Творчество Е. В. Гришковца как яркого автора современного мейнстрима, не смотря на внешнюю простоту и доступность изложения, содержит в себе глубокое художественное осознание действительности, что позволяет отметить сопричастность писателя к экзистенциальной традиции русской литературы и философии XX века. Изучение этого вопроса способствует выявлению системы ценностных доминант в современном литературном процессе на примере художественного произведения одного автора как представителя типа художественного сознания начала эпохи. В. В. Заманская определяет данную категорию как «естественную и объективную для творческой индивидуальности сферу существования» [5, 14]. Творческая индивидуальность автора формируется в общей парадигме литературного процесса данного временного периода и единовременно оказывает влияние на определение типа художественного сознания эпохи. Таким образом, данные категории являются взаимосвязанными и обуславливают друг друга. При этом особый научный интерес представляет исследование художественного мышления автора, типичные для него образы мира и героя, которые в рамках художественного сознания эпохи определяются степенью творческой индивидуальности и мастерства писателя. «Влитературной парадигме родилась целая система культурологических метафор, в той или иной степени проецирующих особую бытийную аксиосферу, означенную попыткой решить извечную проблему ценностных ориентиров «жизни» и «смерти» [3, с. 6]. Для произведений Е. В. Гришковца является типичными осмысление этих категорий, имеющих особую значимость в традиции философии экзистенциализма: жизнь и смерть, быт человека и его собственное осмысление своего существования (роман «Асфальт», сборник «Следы на мне», сборник «Боль», драматургия).

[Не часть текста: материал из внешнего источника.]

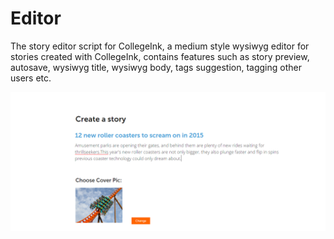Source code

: # Editor

The story editor script for CollegeInk, a medium style wysiwyg editor for stories created with CollegeInk, contains features such as story preview, autosave, wysiwyg title, wysiwyg body, tags suggestion, tagging other users etc.


![Alt text](editor.png?raw=true "Story Editor") 
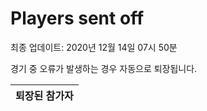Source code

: # Players sent off
최종 업데이트: 2020년 12월 14일 07시 50분


경기 중 오류가 발생하는 경우 자동으로 퇴장됩니다.


| 퇴장된 참가자 |
|:---:|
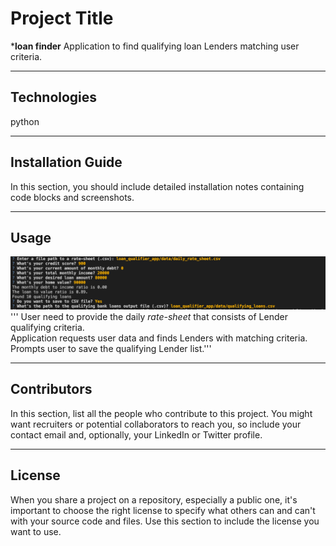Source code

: # Project Title

***loan finder** Application to find qualifying loan Lenders matching user criteria.

---

## Technologies

python

---

## Installation Guide

In this section, you should include detailed installation notes containing code blocks and screenshots.

---

## Usage
![ScreenShot](/data/ScreenShot.png)
'''
User need to provide the daily *rate-sheet* that consists of Lender qualifying criteria.   
Application requests user data and finds Lenders with matching criteria.   
Prompts user to save the qualifying Lender list.'''

---

## Contributors

In this section, list all the people who contribute to this project. You might want recruiters or potential collaborators to reach you, so include your contact email and, optionally, your LinkedIn or Twitter profile.

---

## License

When you share a project on a repository, especially a public one, it's important to choose the right license to specify what others can and can't with your source code and files. Use this section to include the license you want to use.
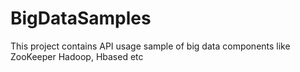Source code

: # BigDataSamples
This project contains API usage sample of big data components like ZooKeeper Hadoop, Hbased etc
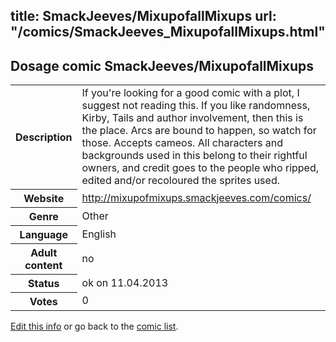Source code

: title: SmackJeeves/MixupofallMixups
url: "/comics/SmackJeeves_MixupofallMixups.html"
---
Dosage comic SmackJeeves/MixupofallMixups
-----------------------------------------

<table class="comicinfo">
<tr>
<th>Description</th><td>If you're looking for a good comic with a plot, I suggest not reading this. If you like randomness, Kirby, Tails and author involvement, then this is the place. Arcs are bound to happen, so watch for those. Accepts cameos. All characters and backgrounds used in this belong to their rightful owners, and credit goes to the people who ripped, edited and/or recoloured the sprites used.</td>
</tr>
<tr>
<th>Website</th><td><a href="http://mixupofmixups.smackjeeves.com/comics/">http://mixupofmixups.smackjeeves.com/comics/</a></td>
</tr>
<tr>
<th>Genre</th><td>Other</td>
</tr>
<tr>
<th>Language</th><td>English</td>
</tr>
<tr>
<th>Adult content</th><td>no</td>
</tr>
<tr>
<th>Status</th><td>ok on 11.04.2013</td>
</tr>
<tr>
<th>Votes</th><td>0</div></td>
</tr>
</table>

[Edit this info](/comics/SmackJeeves_MixupofallMixups_edit.html) or go back to the [comic list](../comic-index.html).

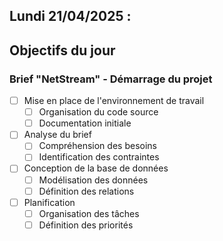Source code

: ## Lundi 21/04/2025 :

## Objectifs du jour

### Brief "NetStream" - Démarrage du projet

- [ ] Mise en place de l'environnement de travail
  - [ ] Organisation du code source
  - [ ] Documentation initiale

- [ ] Analyse du brief
  - [ ] Compréhension des besoins
  - [ ] Identification des contraintes

- [ ] Conception de la base de données
  - [ ] Modélisation des données
  - [ ] Définition des relations

- [ ] Planification
  - [ ] Organisation des tâches
  - [ ] Définition des priorités
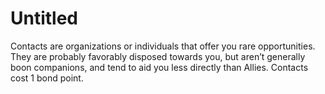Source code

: # Untitled

Contacts are organizations or individuals that offer you rare opportunities. They are probably favorably disposed towards you, but aren’t generally boon companions, and tend to aid you less directly than Allies. Contacts cost 1 bond point.
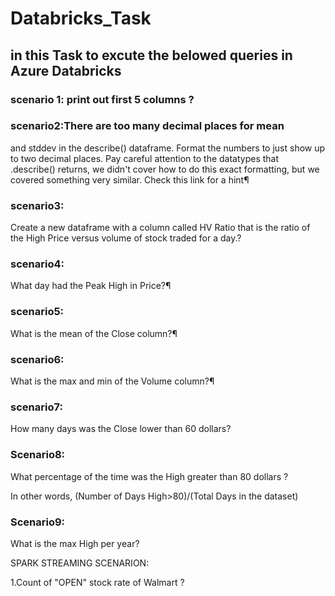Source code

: # Databricks_Task
## in this Task to excute the belowed queries in Azure Databricks  
### scenario 1:  print out first 5 columns ?

### scenario2:There are too many decimal places for mean 
and stddev in the describe() dataframe. Format the
 numbers to just show up to two decimal places. 
Pay careful attention to the datatypes that .describe() 
returns, we didn't cover how to do this exact formatting, 
but we covered something very similar. 
Check this link for a hint¶

### scenario3:

Create a new dataframe with a column called HV Ratio
that is the ratio of the High Price versus volume of stock
traded for a day.?


### scenario4:

What day had the Peak High in Price?¶


### scenario5:

What is the mean of the Close column?¶



### scenario6:

What is the max and min of the Volume column?¶


### scenario7:

How many days was the Close lower than 60 dollars?


### Scenario8:

What percentage of the time was the High greater than 80 dollars ?

In other words, 
(Number of Days High>80)/(Total Days in the dataset)


### Scenario9:

What is the max High per year?



SPARK STREAMING SCENARION:


 1.Count of "OPEN"  stock rate of  Walmart ?
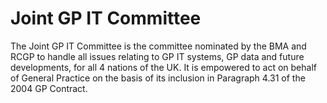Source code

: # Joint GP IT Committee

The Joint GP IT Committee is the committee nominated by the BMA and RCGP to handle all issues relating to GP IT systems, GP data and future developments, for all 4 nations of the UK. It is empowered to act on behalf of General Practice on the basis of its inclusion in Paragraph 4.31 of the 2004 GP Contract.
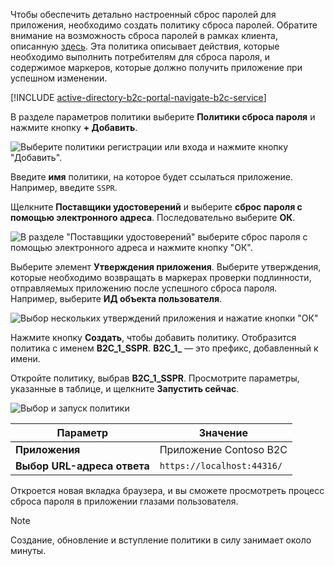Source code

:Чтобы обеспечить детально настроенный сброс паролей для приложения, необходимо создать политику сброса паролей. Обратите внимание на возможность сброса паролей в рамках клиента, описанную [здесь](../articles/active-directory-b2c/active-directory-b2c-reference-sspr.md). Эта политика описывает действия, которые необходимо выполнить потребителям для сброса пароля, и содержимое маркеров, которые должно получить приложение при успешном изменении.

[!INCLUDE [active-directory-b2c-portal-navigate-b2c-service](active-directory-b2c-portal-navigate-b2c-service.md)]

В разделе параметров политики выберите **Политики сброса пароля** и нажмите кнопку **+ Добавить**.

![Выберите политики регистрации или входа и нажмите кнопку "Добавить".](media/active-directory-b2c-create-password-reset-policy/add-b2c-password-reset-policy.png)

Введите **имя** политики, на которое будет ссылаться приложение. Например, введите `SSPR`.

Щелкните **Поставщики удостоверений** и выберите **сброс пароля с помощью электронного адреса**. Последовательно выберите **ОК**.

![В разделе "Поставщики удостоверений" выберите сброс пароля с помощью электронного адреса и нажмите кнопку "ОК".](media/active-directory-b2c-create-password-reset-policy/add-b2c-password-reset-identity-providers.png)

Выберите элемент **Утверждения приложения**. Выберите утверждения, которые необходимо возвращать в маркерах проверки подлинности, отправляемых приложению после успешного сброса пароля. Например, выберите **ИД объекта пользователя**.

![Выбор нескольких утверждений приложения и нажатие кнопки "ОК"](media/active-directory-b2c-create-password-reset-policy/add-b2c-password-reset-application-claims.png)

Нажмите кнопку **Создать**, чтобы добавить политику. Отобразится политика с именем **B2C_1_SSPR**. **B2C_1_** — это префикс, добавленный к имени.

Откройте политику, выбрав **B2C_1_SSPR**. Просмотрите параметры, указанные в таблице, и щелкните **Запустить сейчас**.

![Выбор и запуск политики](media/active-directory-b2c-create-password-reset-policy/run-b2c-password-reset-policy.png)

| Параметр      | Значение  |
| ------------ | ------ |
| **Приложения** | Приложение Contoso B2C |
| **Выбор URL-адреса ответа** | `https://localhost:44316/` |

Откроется новая вкладка браузера, и вы сможете просмотреть процесс сброса пароля в приложении глазами пользователя.

> [!NOTE]
> Создание, обновление и вступление политики в силу занимает около минуты.
>
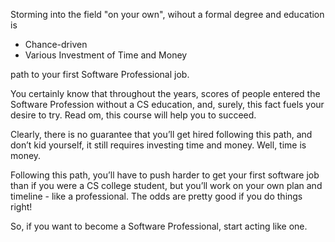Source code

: Storming into the field "on your own", wihout a formal degree and education is

- Chance-driven
- Various Investment of Time and Money

path to your first Software Professional job.

You certainly know that throughout the years, scores of people entered the Software Profession without a CS education, and, surely, this fact fuels your desire to try. Read om, this course will help you to succeed.

Clearly, there is no guarantee that you’ll get hired following this path, and don’t kid yourself, it still requires investing time and money. Well, time is money.

Following this path, you’ll have to push harder to get your first software job than if you were a CS college student, but you’ll work on your own plan and timeline - like a professional. The odds are pretty good if you do things right!

So, if you want to become a Software Professional, start acting like one.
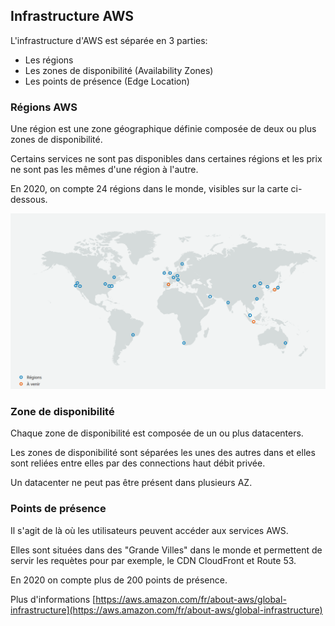 ## Infrastructure AWS

L'infrastructure d'AWS est séparée en 3 parties:
- Les régions
- Les zones de disponibilité (Availability Zones)
- Les points de présence (Edge Location)


### Régions AWS

Une région est une zone géographique définie composée de deux ou plus zones de disponibilité. 

Certains services ne sont pas disponibles dans certaines régions et les prix ne sont pas les mêmes d'une région à l'autre.

En 2020, on compte 24 régions dans le monde, visibles sur la carte ci-dessous.

![carte-regions-aws](./img/aws_regions.png)

### Zone de disponibilité

Chaque zone de disponibilité est composée de un ou plus datacenters. 

Les zones de disponibilité sont séparées les unes des autres dans et elles sont reliées entre elles par des connections haut débit privée.

Un datacenter ne peut pas être présent dans plusieurs AZ.

### Points de présence

Il s'agit de là où les utilisateurs peuvent accéder aux services AWS.

Elles sont situées dans des "Grande Villes" dans le monde et permettent de servir les requètes pour par exemple, le CDN CloudFront et Route 53.

En 2020 on compte plus de 200 points de présence.


Plus d'informations [https://aws.amazon.com/fr/about-aws/global-infrastructure](https://aws.amazon.com/fr/about-aws/global-infrastructure)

В отличие от рационализма в экзистенциальном мышлении человек представляется как переживающий субъект, трагический в своем взаимоотношении с миром, но имеющий возможность свободного выбора и последующей ответственности. В противовес безличному и отвлечённому научному мышлению экзистенциальная философия связывает человека с его внутренней духовной жизнью: «Ошибочно думать, что эмоция субъективна, а мышление объективно. Ошибочно думать, что познающий лишь через интеллект соприкасается с бытием, через эмоцию же остается в своем субъективном мире» [2, 235]. Герои Е. В. Гришковца осваивают мир, осмысляют свое существование через эмоциональные переживания самых обыденных бытовых ситуаций. Это сближает его с массовым читателем и делает общепонятными и доступными к пониманию сложные экзистенциальные установки и ориентиры мировоззрения автора: «и, не чувствуя в этой газете никакого предостережения или намека на совсем другую жизнь, которая будет состоять из того, что тревожит, терзает, и из того, что можно потерять, я бежал вверх по лестнице… и, не в силах сдержать радости, кричал: «Деда, газеты принесли!» [4, с. 191].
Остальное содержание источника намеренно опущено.